Effects of Child Abuse

 

Abuse of any form can take a toll on an adult. Imagine what it’s like for a child. Waiting in fear each and every day to see if today is going to be a good or bad day. Will I make it through another day? Why does my life have to be this way? Am I bad, is this why I am so mistreated?

I remember looking forward to going to school each and every day so that I could be away from the hate, violence and fear that was taking place at home.  I prayed daily that I would have the courage to tell someone what was really going on at home.  To have the confidence to tell someone about the abuse, knowing that they would believe my story.   Being so scared as I had my dad’s voice in the back of my head telling me that if I told anyone, that they wouldn’t believe me. Telling me things like it would be my fault if our family would be broken apart, that it was a normal thing for a dad to love his daughter this way.

Wanting to hurt to end not only physically and sexually, but mentally. I was a child and I was mentally drained. I would have given anything for a teacher to pull me aside and ask me questions about the new bruises that showed up on my arms or legs. Talk to me, tell me that I was going to be safe. That I was a victim not a bad child.

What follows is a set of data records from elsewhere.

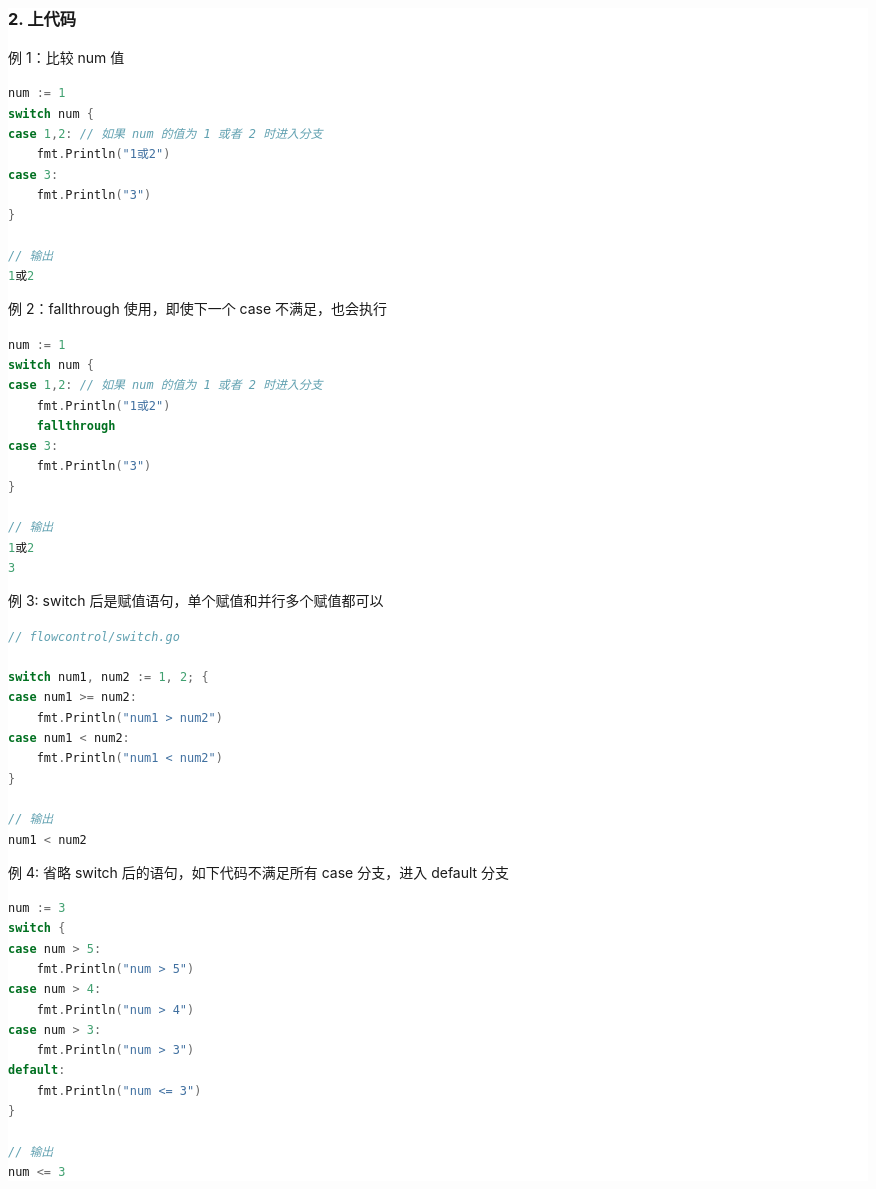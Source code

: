 ### 2. 上代码  
  
例 1：比较 num 值  
  
```go  
num := 1  
switch num {  
case 1,2: // 如果 num 的值为 1 或者 2 时进入分支  
	fmt.Println("1或2")  
case 3:  
	fmt.Println("3")  
}  
  
// 输出  
1或2  
```  
  
例 2：fallthrough 使用，即使下一个 case 不满足，也会执行  
  
```go  
num := 1  
switch num {  
case 1,2: // 如果 num 的值为 1 或者 2 时进入分支  
	fmt.Println("1或2")  
	fallthrough  
case 3:  
	fmt.Println("3")  
}  
  
// 输出  
1或2  
3  
```  
  
例 3:  switch 后是赋值语句，单个赋值和并行多个赋值都可以  
  
```go  
// flowcontrol/switch.go  
  
switch num1, num2 := 1, 2; {  
case num1 >= num2:  
	fmt.Println("num1 > num2")  
case num1 < num2:  
	fmt.Println("num1 < num2")  
}  
  
// 输出  
num1 < num2  
```  
  
例 4: 省略 switch 后的语句，如下代码不满足所有 case 分支，进入 default 分支  
  
```go  
num := 3  
switch {  
case num > 5:  
	fmt.Println("num > 5")  
case num > 4:  
	fmt.Println("num > 4")  
case num > 3:  
	fmt.Println("num > 3")  
default:  
	fmt.Println("num <= 3")  
}  
  
// 输出  
num <= 3  
```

But sadly it never happened and I went home every day knowing that at any moment, dad would come home and the abuse would start all over again. Just like the heartbreaking video by Martina McBride called Concrete Angel, I was that little girl. The only difference is that I made it out alive. Many children like the girl shown in the video are not as fortunate.

 

It’s hard to sit here now and admit that I was so broken, lost and only looking for a way out that wouldn’t lead to mom and I being exposed to the violence that dad reminded us of each day. But it was my life daily, my reality. What life used to be like as an severely abused child. Knowing from personal experience what it was like to be that scared little girl, I want to help others understand that there needs to be something done to stop this abuse from happening.

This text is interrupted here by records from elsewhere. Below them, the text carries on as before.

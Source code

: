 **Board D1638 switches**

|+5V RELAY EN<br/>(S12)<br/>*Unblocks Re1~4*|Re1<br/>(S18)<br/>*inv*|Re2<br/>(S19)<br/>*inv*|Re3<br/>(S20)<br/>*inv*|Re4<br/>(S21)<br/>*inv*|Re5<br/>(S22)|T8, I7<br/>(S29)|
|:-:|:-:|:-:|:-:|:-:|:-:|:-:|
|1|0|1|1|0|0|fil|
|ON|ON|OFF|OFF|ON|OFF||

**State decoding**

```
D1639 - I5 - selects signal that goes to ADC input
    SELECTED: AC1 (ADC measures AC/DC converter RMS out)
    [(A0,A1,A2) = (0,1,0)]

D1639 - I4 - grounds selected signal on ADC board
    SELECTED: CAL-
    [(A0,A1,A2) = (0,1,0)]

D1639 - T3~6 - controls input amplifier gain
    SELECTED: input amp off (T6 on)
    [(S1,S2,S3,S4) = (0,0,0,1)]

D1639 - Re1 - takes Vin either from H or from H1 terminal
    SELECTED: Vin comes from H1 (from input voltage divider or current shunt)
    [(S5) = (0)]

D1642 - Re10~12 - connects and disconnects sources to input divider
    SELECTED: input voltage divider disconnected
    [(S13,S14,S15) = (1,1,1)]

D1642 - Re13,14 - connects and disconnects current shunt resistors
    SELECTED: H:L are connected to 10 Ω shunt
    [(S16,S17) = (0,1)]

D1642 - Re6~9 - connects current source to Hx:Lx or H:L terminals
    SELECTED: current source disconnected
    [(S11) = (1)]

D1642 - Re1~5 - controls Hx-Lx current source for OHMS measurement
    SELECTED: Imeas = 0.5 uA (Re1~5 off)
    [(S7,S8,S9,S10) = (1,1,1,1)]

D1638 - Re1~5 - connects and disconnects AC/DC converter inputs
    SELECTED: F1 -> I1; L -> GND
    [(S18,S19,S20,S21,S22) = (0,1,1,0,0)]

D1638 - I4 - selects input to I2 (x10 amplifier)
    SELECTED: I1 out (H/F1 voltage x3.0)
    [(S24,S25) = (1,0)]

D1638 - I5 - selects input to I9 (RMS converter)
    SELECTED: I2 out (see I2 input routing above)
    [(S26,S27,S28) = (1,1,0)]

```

I went through being yelled at, being called ugly or stupid. Being told that I would never amount to anything in life. That this was it and no matter what I tried, he would always be there to remind me that he was in control of my destiny.Living in terror from minute to the next. Watching as my mother was tossed around like a rag doll at the hands of a man who was supposed to love and protect us.

Not one child in this world should ever have to experience these kinds of emotions. Fear, terror, no hope. Having your life flipped upside down because of someone else. Never truly understanding why this is all happening. Screaming in your own mind searching for the right time to escape. Living Past Being A Victim is my life story of abuse.

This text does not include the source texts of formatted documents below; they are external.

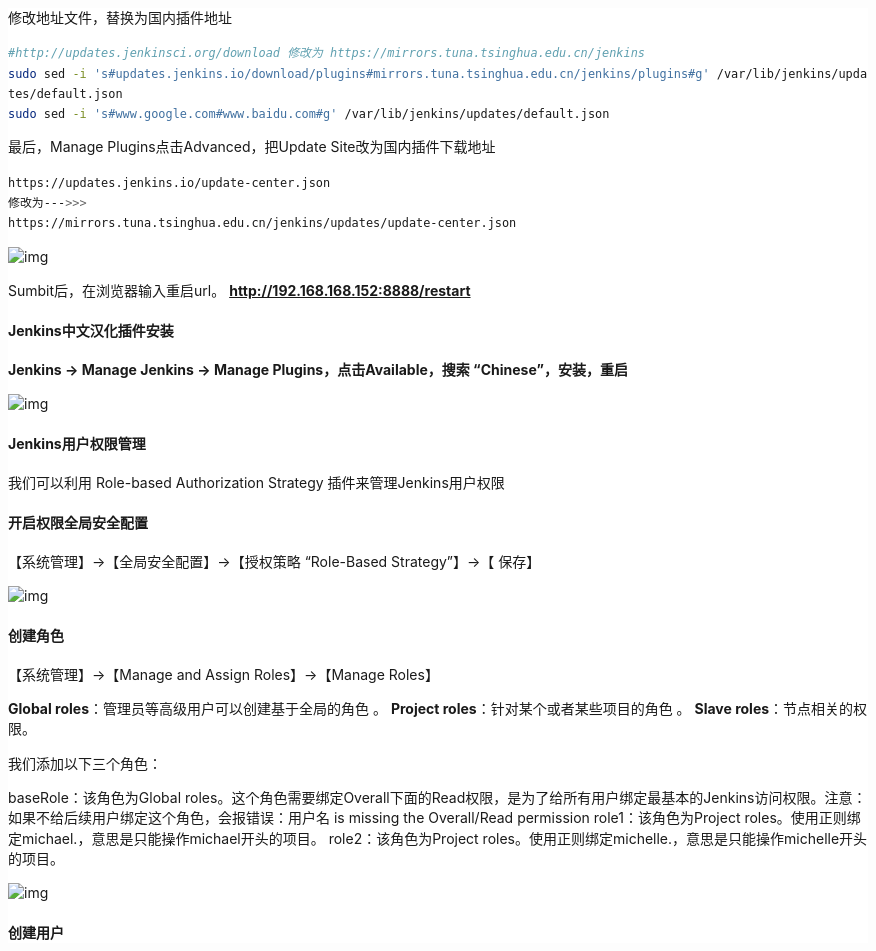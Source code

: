 修改地址文件，替换为国内插件地址

```bash
#http://updates.jenkinsci.org/download 修改为 https://mirrors.tuna.tsinghua.edu.cn/jenkins
sudo sed -i 's#updates.jenkins.io/download/plugins#mirrors.tuna.tsinghua.edu.cn/jenkins/plugins#g' /var/lib/jenkins/updates/default.json
sudo sed -i 's#www.google.com#www.baidu.com#g' /var/lib/jenkins/updates/default.json
```

最后，Manage Plugins点击Advanced，把Update Site改为国内插件下载地址

```bash
https://updates.jenkins.io/update-center.json
修改为--->>>
https://mirrors.tuna.tsinghua.edu.cn/jenkins/updates/update-center.json
```

![img](D:\疯狂内卷文件\云计算省赛准备\省赛记忆手册github\Provincial-competition-memory-handbook\容器云\持久化集成.assets\4f69369b985043339a129d1b03d9aa83.png)

Sumbit后，在浏览器输入重启url。
**http://192.168.168.152:8888/restart**

#### Jenkins中文汉化插件安装

**Jenkins -> Manage Jenkins -> Manage Plugins，点击Available，搜索 “Chinese”，安装，重启**

![img](D:\疯狂内卷文件\云计算省赛准备\省赛记忆手册github\Provincial-competition-memory-handbook\容器云\持久化集成.assets\fb9d25351a8b4e7a81b5add055df11f9.png)

#### Jenkins用户权限管理

我们可以利用 Role-based Authorization Strategy 插件来管理Jenkins用户权限

#### 开启权限全局安全配置

【系统管理】->【全局安全配置】->【授权策略 “Role-Based Strategy”】->【 保存】

![img](D:\疯狂内卷文件\云计算省赛准备\省赛记忆手册github\Provincial-competition-memory-handbook\容器云\持久化集成.assets\f47a3f37224240759ab68256b117678f.png)

#### 创建角色

【系统管理】->【Manage and Assign Roles】->【Manage Roles】

**Global roles**：管理员等高级用户可以创建基于全局的角色 。
**Project roles**：针对某个或者某些项目的角色 。
**Slave roles**：节点相关的权限。

我们添加以下三个角色：

baseRole：该角色为Global roles。这个角色需要绑定Overall下面的Read权限，是为了给所有用户绑定最基本的Jenkins访问权限。注意：如果不给后续用户绑定这个角色，会报错误：用户名 is missing the Overall/Read permission
role1：该角色为Project roles。使用正则绑定michael.，意思是只能操作michael开头的项目。
role2：该角色为Project roles。使用正则绑定michelle.，意思是只能操作michelle开头的项目。

![img](D:\疯狂内卷文件\云计算省赛准备\省赛记忆手册github\Provincial-competition-memory-handbook\容器云\持久化集成.assets\88f5a61b99ce425d805274ada184d4a2.png)

#### 创建用户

Many children that are abused will suffer from anxiety, depression and even PTSD. So many of these children grow up into adults or the ones that make it at least do. Reliving each day of their childhood in their dreams. Never escaping the abuse as it’s too etched into our memory.

The Joyful Heart Foundation has an incredible breakdown on the developmental and psychological and effects of child abuse. They have taken the time to give examples of the different forms of child abuse and how each person can be affected developmentally and psychologically.

Another site that gives details to the consequences that sometimes go hand and hand for a person that has been abused as a child, is called Little Warriors. Here you can read the different overall, individual and societal consequences that abuse has on an adult that was abused as a child.

The stats are truly scary.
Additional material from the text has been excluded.